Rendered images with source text
=== Section Start ===
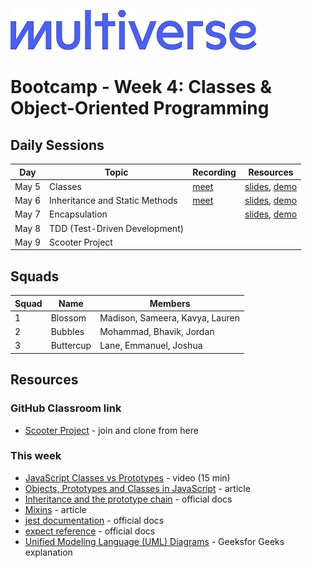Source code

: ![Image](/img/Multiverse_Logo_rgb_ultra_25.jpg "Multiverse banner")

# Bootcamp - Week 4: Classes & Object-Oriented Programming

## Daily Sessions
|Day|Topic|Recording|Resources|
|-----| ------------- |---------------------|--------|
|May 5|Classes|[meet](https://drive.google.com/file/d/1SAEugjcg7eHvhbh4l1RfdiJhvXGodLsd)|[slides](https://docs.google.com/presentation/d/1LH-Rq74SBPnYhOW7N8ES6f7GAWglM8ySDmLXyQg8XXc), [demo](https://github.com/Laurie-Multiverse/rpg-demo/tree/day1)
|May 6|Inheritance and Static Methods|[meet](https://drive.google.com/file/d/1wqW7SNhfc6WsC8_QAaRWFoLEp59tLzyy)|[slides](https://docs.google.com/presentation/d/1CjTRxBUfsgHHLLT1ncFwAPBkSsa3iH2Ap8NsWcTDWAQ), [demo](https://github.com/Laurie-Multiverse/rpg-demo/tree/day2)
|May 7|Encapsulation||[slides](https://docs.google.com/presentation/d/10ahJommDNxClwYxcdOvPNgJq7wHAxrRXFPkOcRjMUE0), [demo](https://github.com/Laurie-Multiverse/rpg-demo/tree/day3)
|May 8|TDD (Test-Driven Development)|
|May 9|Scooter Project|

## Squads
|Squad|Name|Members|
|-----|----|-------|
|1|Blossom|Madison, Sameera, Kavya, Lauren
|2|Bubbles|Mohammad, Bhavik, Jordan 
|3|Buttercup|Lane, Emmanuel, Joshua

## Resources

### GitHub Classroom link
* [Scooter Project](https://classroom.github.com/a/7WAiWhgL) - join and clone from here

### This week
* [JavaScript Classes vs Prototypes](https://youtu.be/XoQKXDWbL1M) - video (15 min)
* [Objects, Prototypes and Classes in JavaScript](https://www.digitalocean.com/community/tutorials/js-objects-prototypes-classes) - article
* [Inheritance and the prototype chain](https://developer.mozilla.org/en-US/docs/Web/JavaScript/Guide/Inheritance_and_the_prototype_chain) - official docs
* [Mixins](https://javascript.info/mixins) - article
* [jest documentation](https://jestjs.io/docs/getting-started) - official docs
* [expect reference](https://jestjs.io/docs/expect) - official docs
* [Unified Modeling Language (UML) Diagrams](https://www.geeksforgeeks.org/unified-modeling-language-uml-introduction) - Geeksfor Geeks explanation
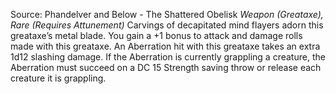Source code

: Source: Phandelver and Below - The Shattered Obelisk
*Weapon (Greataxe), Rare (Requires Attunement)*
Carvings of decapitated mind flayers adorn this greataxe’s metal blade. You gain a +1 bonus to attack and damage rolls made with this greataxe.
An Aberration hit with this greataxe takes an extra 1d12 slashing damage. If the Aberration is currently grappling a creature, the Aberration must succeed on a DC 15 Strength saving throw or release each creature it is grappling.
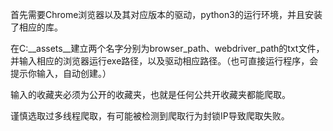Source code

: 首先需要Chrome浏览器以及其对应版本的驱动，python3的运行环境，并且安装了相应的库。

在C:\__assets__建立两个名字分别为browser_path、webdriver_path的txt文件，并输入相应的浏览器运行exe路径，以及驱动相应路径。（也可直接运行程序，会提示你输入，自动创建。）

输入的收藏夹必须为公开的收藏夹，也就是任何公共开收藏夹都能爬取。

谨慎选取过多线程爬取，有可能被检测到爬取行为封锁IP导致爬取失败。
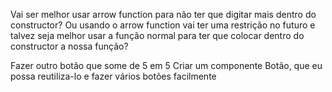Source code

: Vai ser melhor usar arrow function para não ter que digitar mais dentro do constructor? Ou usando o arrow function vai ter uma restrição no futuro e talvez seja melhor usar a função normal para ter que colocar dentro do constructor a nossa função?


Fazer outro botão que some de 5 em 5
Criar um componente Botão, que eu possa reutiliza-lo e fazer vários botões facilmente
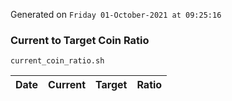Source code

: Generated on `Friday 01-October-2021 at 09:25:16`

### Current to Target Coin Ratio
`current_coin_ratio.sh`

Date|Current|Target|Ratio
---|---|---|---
=== Section End ===
- _EXERCISE BRIEF_
Would you copy each line of the records that contains "Target"?

- _FINISHED TASK_
### Current to Target Coin Ratio
Date|Current|Target|Ratio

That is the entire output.